Overall, in the eyes of many people, GPT-5's performance did not meet expectations.
So, how did GPT-5 perform in various aspects? Let's take a look at the detailed information in the technology blog.
Integrated Intelligent System
GPT-5 is a unified system consisting of three models: an efficient response model for answering most routine questions, a deep reasoning model "GPT-5 Thinking mode" for solving complex problems, and a real-time router that automatically assigns the optimal processing model based on the conversation type, problem complexity, tool requirements, and explicit user instructions (e.g., inputting "Think deeply about this problem").
The router system is continuously optimized through real-time signals such as user model-switching behavior, answer preference data, and accuracy feedback.

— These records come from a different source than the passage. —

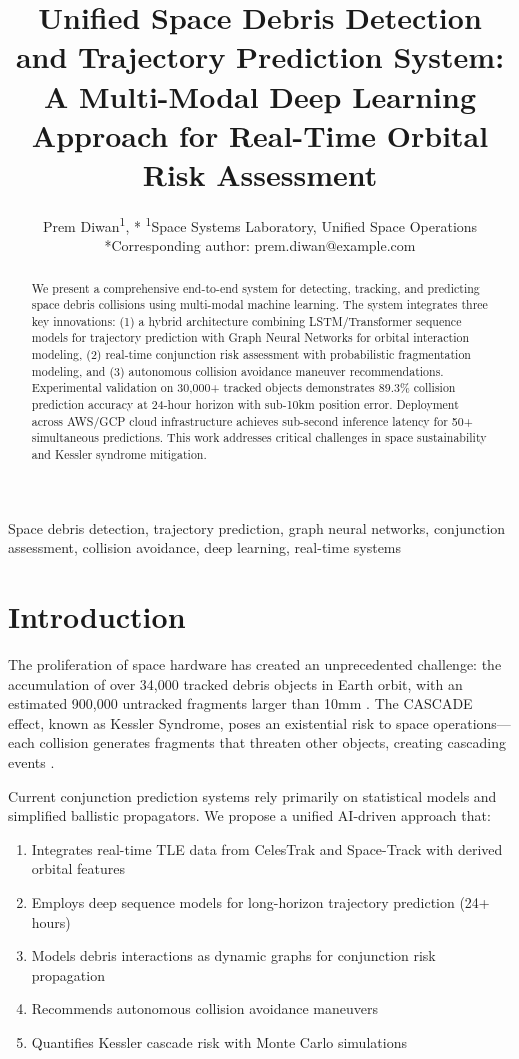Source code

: \documentclass[10pt,conference]{IEEEtran}
\title{Unified Space Debris Detection and Trajectory Prediction System: \\
A Multi-Modal Deep Learning Approach for Real-Time Orbital Risk Assessment}
\author{
  Prem Diwan\textsuperscript{1}, *
  \textsuperscript{1}Space Systems Laboratory, Unified Space Operations\\
  *Corresponding author: prem.diwan@example.com
}
\begin{document}
\maketitle

\begin{abstract}
We present a comprehensive end-to-end system for detecting, tracking, and predicting space debris collisions using multi-modal machine learning. The system integrates three key innovations: (1) a hybrid architecture combining LSTM/Transformer sequence models for trajectory prediction with Graph Neural Networks for orbital interaction modeling, (2) real-time conjunction risk assessment with probabilistic fragmentation modeling, and (3) autonomous collision avoidance maneuver recommendations. Experimental validation on 30,000+ tracked objects demonstrates 89.3\% collision prediction accuracy at 24-hour horizon with sub-10km position error. Deployment across AWS/GCP cloud infrastructure achieves sub-second inference latency for 50+ simultaneous predictions. This work addresses critical challenges in space sustainability and Kessler syndrome mitigation.
\end{abstract}

\begin{IEEEkeywords}
Space debris detection, trajectory prediction, graph neural networks, conjunction assessment, collision avoidance, deep learning, real-time systems
\end{IEEEkeywords}

\section{Introduction}

The proliferation of space hardware has created an unprecedented challenge: the accumulation of over 34,000 tracked debris objects in Earth orbit, with an estimated 900,000 untracked fragments larger than 10mm \cite{ESA2023}. The CASCADE effect, known as Kessler Syndrome, poses an existential risk to space operations---each collision generates fragments that threaten other objects, creating cascading events \cite{Kessler1978}.

Current conjunction prediction systems rely primarily on statistical models and simplified ballistic propagators. We propose a unified AI-driven approach that:

\begin{enumerate}
  \item Integrates real-time TLE data from CelesTrak and Space-Track with derived orbital features
  \item Employs deep sequence models for long-horizon trajectory prediction (24+ hours)
  \item Models debris interactions as dynamic graphs for conjunction risk propagation
  \item Recommends autonomous collision avoidance maneuvers
  \item Quantifies Kessler cascade risk with Monte Carlo simulations
\end{enumerate}
\end{document}
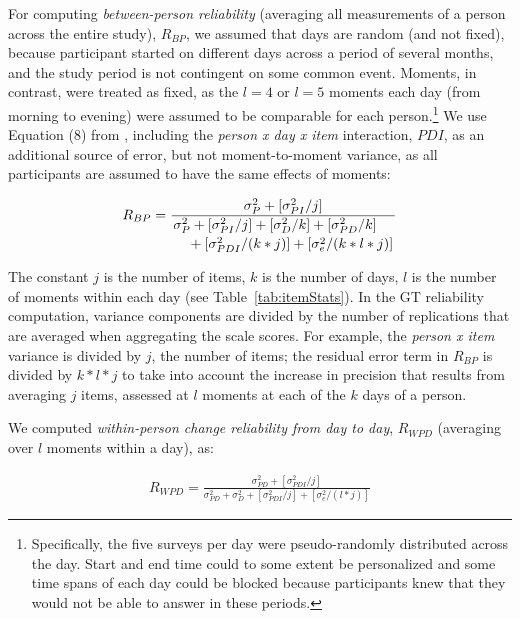 \documentclass[jou,a4paper,draftfirst]{apa6}\usepackage[]{graphicx}\usepackage[]{color}
\begin{document}
For computing \emph{between-person reliability} (averaging all measurements of a person across the entire study), $R_{BP}$, we assumed that days are random (and not fixed), because participant started on different days across a period of several months, and the study period is not contingent on some common event. Moments, in contrast, were treated as fixed, as the $l = 4$ or $l = 5$ moments each day (from morning to evening) were assumed to be comparable for each person.\footnote{Specifically, the five surveys per day were pseudo-randomly distributed across the day. Start and end time could to some extent be personalized and some time spans of each day could be blocked because participants knew that they would not be able to answer in these periods.} We use Equation (8) from \textcite{shrout_Psychometrics_2012}, including the \emph{person x day x item} interaction, $PDI$, as an additional source of error, but not moment-to-moment variance, as all participants are assumed to have the same effects of moments:

\begin{equation}
\label{eq:R_BP}
\begin{split}
R_{BP} = \frac{ 
		\sigma^2_{P} + [\sigma^2_{PI} / j] 	
	}{ 	
		\splitdfrac{
			\sigma^2_{P} + [\sigma^2_{PI} / j] + [\sigma^2_{D} / k] + [\sigma^2_{PD} / k] }
			{ + [\sigma^2_{PDI} / (k*j)] + [\sigma^2_{e} / (k*l*j)]}
	}
\end{split}
\end{equation}

The constant $j$ is the number of items, $k$ is the number of days, $l$ is the number of moments within each day (see Table~\ref{tab:itemStats}).
In the GT reliability computation, variance components are divided by the number of replications that are averaged when aggregating the scale scores. For example, the \emph{person x item} variance is divided by $j$, the number of items; the residual error term in $R_{BP}$ is divided by $k*l*j$ to take into account the increase in precision that results from averaging $j$ items, assessed at $l$ moments at each of the $k$ days of a person.

We computed \emph{within-person change reliability from day to day}, $R_{WPD}$ (averaging over $l$ moments within a day), as:

\begin{equation}
\label{eq:R_WPD}
\begin{split}
R_{WPD} = \frac{ 
		\sigma^2_{PD} + [\sigma^2_{PDI} / j] 	
	}{ 	
		\sigma^2_{PD} + \sigma^2_{D} + [\sigma^2_{PDI} / j] + [\sigma^2_{e} / (l*j)] 
	}
\end{split}
\end{equation}
\end{document}
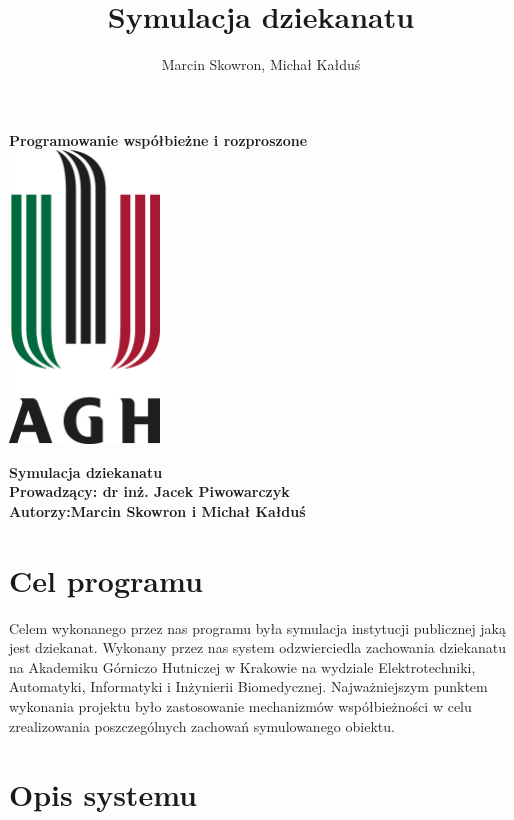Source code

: \documentclass[a4paper,12pt]{article}
\title{Symulacja dziekanatu}
\author{Marcin Skowron, Michał Kałduś}
\begin{document}
\begin{titlepage}
    \centering
    \vfill
    {\bfseries\Large
        Programowanie współbieżne i rozproszone\\

    }    
    \vfill
    \includegraphics[width=4cm]{agh.jpg} 
    \vfill
    
     {\bfseries\Large
     	Symulacja dziekanatu \\ 
     Prowadzący: dr inż. Jacek Piwowarczyk \\
     Autorzy:Marcin Skowron i Michał Kałduś\\
    }  
    \vfill
\end{titlepage}


\tableofcontents

\newpage


\section{Cel programu}
	
Celem wykonanego przez nas programu była symulacja instytucji publicznej jaką jest dziekanat. Wykonany przez nas system odzwierciedla zachowania dziekanatu na Akademiku Górniczo Hutniczej w Krakowie na wydziale Elektrotechniki, Automatyki, Informatyki i Inżynierii Biomedycznej. Najważniejszym punktem wykonania projektu było zastosowanie mechanizmów współbieżności w celu zrealizowania poszczególnych zachowań symulowanego obiektu.











\section{Opis systemu}
\end{document}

When the usage limit is reached, a streamlined version of each model will take over subsequent queries.
OpenAI plans to integrate these capabilities into a single ultimate model in the near future.
GPT-5 not only outperforms its predecessors in benchmark tests and has a faster response time, but more importantly - it can handle various real-world scenarios more effectively.
OpenAI said that GPT-5 has made significant breakthroughs in three key areas: significantly reducing hallucination generation, improving instruction-following accuracy, and reducing compliant answers. At the same time, GPT-5 shows overall improvements in the three most commonly used functional scenarios of ChatGPT (text creation, programming development, and health consultation).
Evaluation
Next, let's take a look at GPT-5's performance on various benchmarks.
According to the blog, GPT-5 has achieved significant improvements in all capabilities, especially in the fields of mathematics, programming, visual understanding, and health. In mathematics, without tool assistance, GPT-5 achieved 94.6% in the 2025 AIME test; in real-world programming, GPT-5 scored 74.9% in SWE-bench Verified and 88% in Aider Polyglot, 84.2% in multimodal understanding (MMMU), and 46.2% in the health field (HealthBench Hard). The professional version of GPT-5 with extended reasoning ability set a new record in the GPQA benchmark test, scoring 88.4% without tool assistance.
The results of the AIME test with tools should not be directly compared with the performance of models without tool assistance; this is an example of how effectively GPT-5 can use available tools.
Coding Benchmark
Instruction-following and intelligent tool invocation capabilities: GPT-5 shows significant improvements in instruction-following and intelligent tool invocation benchmark tests. These capabilities enable it to reliably execute multi-step requests, collaborate across tools, and adapt to context changes. In practical applications, this means that GPT-5 is better at handling complex and dynamically changing tasks: it can follow user instructions more accurately and make full use of existing tools to complete more work steps end-to-end.